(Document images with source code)
Content starts

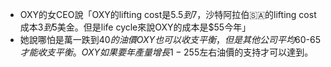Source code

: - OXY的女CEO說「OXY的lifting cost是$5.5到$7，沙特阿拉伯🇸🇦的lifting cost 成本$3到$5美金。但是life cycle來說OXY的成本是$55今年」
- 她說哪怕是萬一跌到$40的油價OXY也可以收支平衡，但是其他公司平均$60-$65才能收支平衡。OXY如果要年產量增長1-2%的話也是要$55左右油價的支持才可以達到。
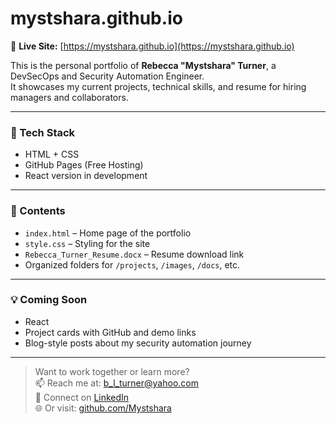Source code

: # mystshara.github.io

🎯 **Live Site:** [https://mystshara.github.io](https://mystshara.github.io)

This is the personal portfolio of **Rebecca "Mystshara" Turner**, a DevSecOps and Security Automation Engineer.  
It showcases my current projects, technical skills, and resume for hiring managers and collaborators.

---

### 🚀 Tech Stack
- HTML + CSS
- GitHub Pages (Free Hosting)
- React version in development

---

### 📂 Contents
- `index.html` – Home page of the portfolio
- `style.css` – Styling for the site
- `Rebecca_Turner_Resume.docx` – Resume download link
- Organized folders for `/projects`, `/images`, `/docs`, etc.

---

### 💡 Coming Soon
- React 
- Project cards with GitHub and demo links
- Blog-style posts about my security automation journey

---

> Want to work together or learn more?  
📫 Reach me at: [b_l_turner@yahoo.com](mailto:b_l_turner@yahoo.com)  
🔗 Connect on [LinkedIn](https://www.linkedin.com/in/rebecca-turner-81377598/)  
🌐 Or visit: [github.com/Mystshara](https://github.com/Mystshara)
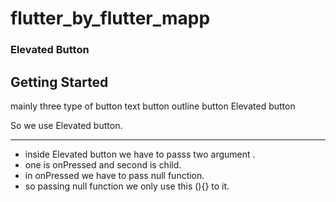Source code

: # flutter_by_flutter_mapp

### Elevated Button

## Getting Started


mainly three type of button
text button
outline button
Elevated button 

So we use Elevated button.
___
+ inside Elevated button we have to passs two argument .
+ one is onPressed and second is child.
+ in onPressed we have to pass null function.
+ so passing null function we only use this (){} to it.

Content ends

● Brief
Only lines of the data holding the word "function" go in the answer. Please copy each of them.

● Written response
+ in onPressed we have to pass null function.
+ so passing null function we only use this (){} to it.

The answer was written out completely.